**About this exercise:**
The reply should hold every record, copied exactly.

*** Opening Input records ***

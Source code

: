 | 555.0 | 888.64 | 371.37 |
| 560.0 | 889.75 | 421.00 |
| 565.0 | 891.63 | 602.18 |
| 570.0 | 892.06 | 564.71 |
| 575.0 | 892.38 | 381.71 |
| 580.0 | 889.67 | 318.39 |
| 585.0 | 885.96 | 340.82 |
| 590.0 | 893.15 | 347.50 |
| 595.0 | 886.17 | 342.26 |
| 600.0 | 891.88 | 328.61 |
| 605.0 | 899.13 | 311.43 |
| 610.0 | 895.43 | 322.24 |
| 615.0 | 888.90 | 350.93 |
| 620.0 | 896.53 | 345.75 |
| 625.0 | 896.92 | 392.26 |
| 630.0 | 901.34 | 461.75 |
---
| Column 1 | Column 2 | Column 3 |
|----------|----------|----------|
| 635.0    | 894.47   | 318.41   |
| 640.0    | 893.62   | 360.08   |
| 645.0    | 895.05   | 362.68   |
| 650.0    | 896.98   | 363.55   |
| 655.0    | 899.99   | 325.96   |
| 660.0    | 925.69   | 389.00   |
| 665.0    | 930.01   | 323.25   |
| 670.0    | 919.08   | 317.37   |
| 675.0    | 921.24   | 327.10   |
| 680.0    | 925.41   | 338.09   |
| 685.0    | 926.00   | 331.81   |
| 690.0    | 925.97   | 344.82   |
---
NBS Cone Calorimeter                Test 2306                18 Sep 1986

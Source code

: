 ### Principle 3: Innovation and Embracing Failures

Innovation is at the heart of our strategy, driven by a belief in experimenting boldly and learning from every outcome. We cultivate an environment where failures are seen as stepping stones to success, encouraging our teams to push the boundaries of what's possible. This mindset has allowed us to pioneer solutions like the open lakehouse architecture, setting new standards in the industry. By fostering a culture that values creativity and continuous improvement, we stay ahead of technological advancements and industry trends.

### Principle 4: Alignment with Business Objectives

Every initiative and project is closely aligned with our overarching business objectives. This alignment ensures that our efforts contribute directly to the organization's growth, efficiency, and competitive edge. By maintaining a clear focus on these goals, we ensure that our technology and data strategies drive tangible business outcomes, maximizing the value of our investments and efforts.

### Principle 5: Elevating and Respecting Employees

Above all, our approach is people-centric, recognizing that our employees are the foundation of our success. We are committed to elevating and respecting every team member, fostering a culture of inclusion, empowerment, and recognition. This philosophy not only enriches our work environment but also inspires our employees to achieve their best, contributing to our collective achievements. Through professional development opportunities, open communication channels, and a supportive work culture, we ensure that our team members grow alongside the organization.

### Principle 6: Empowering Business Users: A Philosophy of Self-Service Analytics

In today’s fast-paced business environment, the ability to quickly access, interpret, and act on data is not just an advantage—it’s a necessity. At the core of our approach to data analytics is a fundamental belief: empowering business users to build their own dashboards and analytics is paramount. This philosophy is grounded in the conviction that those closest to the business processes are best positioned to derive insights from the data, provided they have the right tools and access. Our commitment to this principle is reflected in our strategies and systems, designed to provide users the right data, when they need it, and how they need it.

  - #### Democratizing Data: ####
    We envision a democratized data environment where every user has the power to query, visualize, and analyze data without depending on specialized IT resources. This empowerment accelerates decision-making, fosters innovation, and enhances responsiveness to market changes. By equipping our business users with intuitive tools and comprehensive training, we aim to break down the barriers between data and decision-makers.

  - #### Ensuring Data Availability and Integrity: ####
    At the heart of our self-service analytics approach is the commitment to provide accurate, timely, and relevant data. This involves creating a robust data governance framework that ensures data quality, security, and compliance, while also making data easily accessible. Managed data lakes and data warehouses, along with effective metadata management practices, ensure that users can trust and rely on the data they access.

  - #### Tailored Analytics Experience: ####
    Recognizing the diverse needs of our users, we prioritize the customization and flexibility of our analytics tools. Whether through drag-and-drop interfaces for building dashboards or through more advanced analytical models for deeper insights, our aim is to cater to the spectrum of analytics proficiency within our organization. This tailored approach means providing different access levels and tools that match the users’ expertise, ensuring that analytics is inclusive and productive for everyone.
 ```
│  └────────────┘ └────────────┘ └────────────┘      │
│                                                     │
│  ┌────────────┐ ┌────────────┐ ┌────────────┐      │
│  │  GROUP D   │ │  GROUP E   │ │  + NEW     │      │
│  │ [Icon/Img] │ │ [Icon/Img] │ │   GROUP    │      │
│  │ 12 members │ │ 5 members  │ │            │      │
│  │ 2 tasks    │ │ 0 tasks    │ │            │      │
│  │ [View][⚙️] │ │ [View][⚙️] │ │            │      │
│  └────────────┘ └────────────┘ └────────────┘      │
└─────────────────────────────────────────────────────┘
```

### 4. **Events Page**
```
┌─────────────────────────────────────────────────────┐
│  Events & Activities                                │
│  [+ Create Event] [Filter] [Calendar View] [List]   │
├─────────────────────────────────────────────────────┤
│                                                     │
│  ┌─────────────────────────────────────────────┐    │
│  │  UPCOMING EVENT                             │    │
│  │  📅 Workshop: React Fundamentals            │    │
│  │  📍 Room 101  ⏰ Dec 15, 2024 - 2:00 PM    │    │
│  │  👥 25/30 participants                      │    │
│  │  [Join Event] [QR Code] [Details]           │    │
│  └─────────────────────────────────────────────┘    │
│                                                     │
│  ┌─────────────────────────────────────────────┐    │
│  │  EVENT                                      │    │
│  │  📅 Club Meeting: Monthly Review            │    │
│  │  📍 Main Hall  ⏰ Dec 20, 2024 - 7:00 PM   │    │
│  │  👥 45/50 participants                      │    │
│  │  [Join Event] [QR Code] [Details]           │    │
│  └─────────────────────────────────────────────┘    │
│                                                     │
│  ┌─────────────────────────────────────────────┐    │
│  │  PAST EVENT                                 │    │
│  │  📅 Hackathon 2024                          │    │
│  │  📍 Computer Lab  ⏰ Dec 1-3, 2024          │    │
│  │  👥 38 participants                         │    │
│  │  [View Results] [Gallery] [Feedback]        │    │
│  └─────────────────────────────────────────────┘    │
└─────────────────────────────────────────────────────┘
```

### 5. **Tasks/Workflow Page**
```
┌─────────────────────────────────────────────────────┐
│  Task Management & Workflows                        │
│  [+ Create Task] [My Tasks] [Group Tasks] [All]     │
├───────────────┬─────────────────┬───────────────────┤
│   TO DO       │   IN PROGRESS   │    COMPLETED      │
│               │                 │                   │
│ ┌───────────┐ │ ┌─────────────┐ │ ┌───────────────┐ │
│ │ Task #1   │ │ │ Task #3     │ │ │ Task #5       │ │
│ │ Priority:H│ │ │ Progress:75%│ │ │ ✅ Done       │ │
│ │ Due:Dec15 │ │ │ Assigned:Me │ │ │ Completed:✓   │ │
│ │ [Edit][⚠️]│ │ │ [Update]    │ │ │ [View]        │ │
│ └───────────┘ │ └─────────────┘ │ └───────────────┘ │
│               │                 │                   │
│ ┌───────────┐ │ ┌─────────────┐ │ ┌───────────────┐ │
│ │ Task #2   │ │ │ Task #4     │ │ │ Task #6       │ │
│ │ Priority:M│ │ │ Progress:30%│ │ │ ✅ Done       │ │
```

*** Closing Input records ***

**Written response:**
Source code

: | 555.0 | 888.64 | 371.37 |
| 560.0 | 889.75 | 421.00 |
| 565.0 | 891.63 | 602.18 |
| 570.0 | 892.06 | 564.71 |
| 575.0 | 892.38 | 381.71 |
| 580.0 | 889.67 | 318.39 |
| 585.0 | 885.96 | 340.82 |
| 590.0 | 893.15 | 347.50 |
| 595.0 | 886.17 | 342.26 |
| 600.0 | 891.88 | 328.61 |
| 605.0 | 899.13 | 311.43 |
| 610.0 | 895.43 | 322.24 |
| 615.0 | 888.90 | 350.93 |
| 620.0 | 896.53 | 345.75 |
| 625.0 | 896.92 | 392.26 |
| 630.0 | 901.34 | 461.75 |
---
| Column 1 | Column 2 | Column 3 |
|----------|----------|----------|
| 635.0    | 894.47   | 318.41   |
| 640.0    | 893.62   | 360.08   |
| 645.0    | 895.05   | 362.68   |
| 650.0    | 896.98   | 363.55   |
| 655.0    | 899.99   | 325.96   |
| 660.0    | 925.69   | 389.00   |
| 665.0    | 930.01   | 323.25   |
| 670.0    | 919.08   | 317.37   |
| 675.0    | 921.24   | 327.10   |
| 680.0    | 925.41   | 338.09   |
| 685.0    | 926.00   | 331.81   |
| 690.0    | 925.97   | 344.82   |
---
NBS Cone Calorimeter                Test 2306                18 Sep 1986

Source code

: ### Principle 3: Innovation and Embracing Failures

Innovation is at the heart of our strategy, driven by a belief in experimenting boldly and learning from every outcome. We cultivate an environment where failures are seen as stepping stones to success, encouraging our teams to push the boundaries of what's possible. This mindset has allowed us to pioneer solutions like the open lakehouse architecture, setting new standards in the industry. By fostering a culture that values creativity and continuous improvement, we stay ahead of technological advancements and industry trends.

### Principle 4: Alignment with Business Objectives

Every initiative and project is closely aligned with our overarching business objectives. This alignment ensures that our efforts contribute directly to the organization's growth, efficiency, and competitive edge. By maintaining a clear focus on these goals, we ensure that our technology and data strategies drive tangible business outcomes, maximizing the value of our investments and efforts.

### Principle 5: Elevating and Respecting Employees

Above all, our approach is people-centric, recognizing that our employees are the foundation of our success. We are committed to elevating and respecting every team member, fostering a culture of inclusion, empowerment, and recognition. This philosophy not only enriches our work environment but also inspires our employees to achieve their best, contributing to our collective achievements. Through professional development opportunities, open communication channels, and a supportive work culture, we ensure that our team members grow alongside the organization.

### Principle 6: Empowering Business Users: A Philosophy of Self-Service Analytics

In today’s fast-paced business environment, the ability to quickly access, interpret, and act on data is not just an advantage—it’s a necessity. At the core of our approach to data analytics is a fundamental belief: empowering business users to build their own dashboards and analytics is paramount. This philosophy is grounded in the conviction that those closest to the business processes are best positioned to derive insights from the data, provided they have the right tools and access. Our commitment to this principle is reflected in our strategies and systems, designed to provide users the right data, when they need it, and how they need it.

  - #### Democratizing Data: ####
    We envision a democratized data environment where every user has the power to query, visualize, and analyze data without depending on specialized IT resources. This empowerment accelerates decision-making, fosters innovation, and enhances responsiveness to market changes. By equipping our business users with intuitive tools and comprehensive training, we aim to break down the barriers between data and decision-makers.

  - #### Ensuring Data Availability and Integrity: ####
    At the heart of our self-service analytics approach is the commitment to provide accurate, timely, and relevant data. This involves creating a robust data governance framework that ensures data quality, security, and compliance, while also making data easily accessible. Managed data lakes and data warehouses, along with effective metadata management practices, ensure that users can trust and rely on the data they access.

  - #### Tailored Analytics Experience: ####
    Recognizing the diverse needs of our users, we prioritize the customization and flexibility of our analytics tools. Whether through drag-and-drop interfaces for building dashboards or through more advanced analytical models for deeper insights, our aim is to cater to the spectrum of analytics proficiency within our organization. This tailored approach means providing different access levels and tools that match the users’ expertise, ensuring that analytics is inclusive and productive for everyone.
 ```
│  └────────────┘ └────────────┘ └────────────┘      │
│                                                     │
│  ┌────────────┐ ┌────────────┐ ┌────────────┐      │
│  │  GROUP D   │ │  GROUP E   │ │  + NEW     │      │
│  │ [Icon/Img] │ │ [Icon/Img] │ │   GROUP    │      │
│  │ 12 members │ │ 5 members  │ │            │      │
│  │ 2 tasks    │ │ 0 tasks    │ │            │      │
│  │ [View][⚙️] │ │ [View][⚙️] │ │            │      │
│  └────────────┘ └────────────┘ └────────────┘      │
└─────────────────────────────────────────────────────┘
```

### 4. **Events Page**
```
┌─────────────────────────────────────────────────────┐
│  Events & Activities                                │
│  [+ Create Event] [Filter] [Calendar View] [List]   │
├─────────────────────────────────────────────────────┤
│                                                     │
│  ┌─────────────────────────────────────────────┐    │
│  │  UPCOMING EVENT                             │    │
│  │  📅 Workshop: React Fundamentals            │    │
│  │  📍 Room 101  ⏰ Dec 15, 2024 - 2:00 PM    │    │
│  │  👥 25/30 participants                      │    │
│  │  [Join Event] [QR Code] [Details]           │    │
│  └─────────────────────────────────────────────┘    │
│                                                     │
│  ┌─────────────────────────────────────────────┐    │
│  │  EVENT                                      │    │
│  │  📅 Club Meeting: Monthly Review            │    │
│  │  📍 Main Hall  ⏰ Dec 20, 2024 - 7:00 PM   │    │
│  │  👥 45/50 participants                      │    │
│  │  [Join Event] [QR Code] [Details]           │    │
│  └─────────────────────────────────────────────┘    │
│                                                     │
│  ┌─────────────────────────────────────────────┐    │
│  │  PAST EVENT                                 │    │
│  │  📅 Hackathon 2024                          │    │
│  │  📍 Computer Lab  ⏰ Dec 1-3, 2024          │    │
│  │  👥 38 participants                         │    │
│  │  [View Results] [Gallery] [Feedback]        │    │
│  └─────────────────────────────────────────────┘    │
└─────────────────────────────────────────────────────┘
```

### 5. **Tasks/Workflow Page**
```
┌─────────────────────────────────────────────────────┐
│  Task Management & Workflows                        │
│  [+ Create Task] [My Tasks] [Group Tasks] [All]     │
├───────────────┬─────────────────┬───────────────────┤
│   TO DO       │   IN PROGRESS   │    COMPLETED      │
│               │                 │                   │
│ ┌───────────┐ │ ┌─────────────┐ │ ┌───────────────┐ │
│ │ Task #1   │ │ │ Task #3     │ │ │ Task #5       │ │
│ │ Priority:H│ │ │ Progress:75%│ │ │ ✅ Done       │ │
│ │ Due:Dec15 │ │ │ Assigned:Me │ │ │ Completed:✓   │ │
│ │ [Edit][⚠️]│ │ │ [Update]    │ │ │ [View]        │ │
│ └───────────┘ │ └─────────────┘ │ └───────────────┘ │
│               │                 │                   │
│ ┌───────────┐ │ ┌─────────────┐ │ ┌───────────────┐ │
│ │ Task #2   │ │ │ Task #4     │ │ │ Task #6       │ │
│ │ Priority:M│ │ │ Progress:30%│ │ │ ✅ Done       │ │
```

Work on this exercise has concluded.